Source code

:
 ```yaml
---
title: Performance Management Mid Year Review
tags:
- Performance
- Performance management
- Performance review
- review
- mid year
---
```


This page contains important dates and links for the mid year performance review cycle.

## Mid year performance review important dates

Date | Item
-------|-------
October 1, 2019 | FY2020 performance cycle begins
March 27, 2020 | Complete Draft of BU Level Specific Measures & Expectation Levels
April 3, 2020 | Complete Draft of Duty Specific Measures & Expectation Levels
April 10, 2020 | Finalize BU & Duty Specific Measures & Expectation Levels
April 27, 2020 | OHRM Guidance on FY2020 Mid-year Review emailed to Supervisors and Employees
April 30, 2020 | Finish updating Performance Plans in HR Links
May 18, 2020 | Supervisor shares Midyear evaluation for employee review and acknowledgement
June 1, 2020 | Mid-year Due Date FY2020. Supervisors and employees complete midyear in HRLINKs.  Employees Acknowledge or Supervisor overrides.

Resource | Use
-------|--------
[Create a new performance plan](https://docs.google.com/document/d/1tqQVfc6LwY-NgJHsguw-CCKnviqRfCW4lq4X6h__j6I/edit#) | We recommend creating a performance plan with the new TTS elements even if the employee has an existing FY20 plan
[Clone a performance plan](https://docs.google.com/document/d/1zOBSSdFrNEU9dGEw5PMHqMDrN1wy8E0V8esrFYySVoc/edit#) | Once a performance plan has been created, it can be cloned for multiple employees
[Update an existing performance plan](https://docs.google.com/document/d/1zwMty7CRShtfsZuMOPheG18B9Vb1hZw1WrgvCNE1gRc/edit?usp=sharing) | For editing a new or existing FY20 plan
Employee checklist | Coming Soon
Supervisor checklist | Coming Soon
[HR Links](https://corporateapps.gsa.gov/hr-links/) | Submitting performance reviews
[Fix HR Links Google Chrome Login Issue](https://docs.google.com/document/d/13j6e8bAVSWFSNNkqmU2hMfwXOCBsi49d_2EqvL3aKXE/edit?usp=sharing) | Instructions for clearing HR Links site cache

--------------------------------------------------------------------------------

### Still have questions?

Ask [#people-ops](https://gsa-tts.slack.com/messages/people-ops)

[TASK PROMPT]: Of all the entries above, repeat only the lines from the line that has "April 27, 2020" to the line that has "May 18, 2020", both lines included, exactly.

[TASK RESPONSE]:
April 27, 2020 | OHRM Guidance on FY2020 Mid-year Review emailed to Supervisors and Employees
April 30, 2020 | Finish updating Performance Plans in HR Links
May 18, 2020 | Supervisor shares Midyear evaluation for employee review and acknowledgement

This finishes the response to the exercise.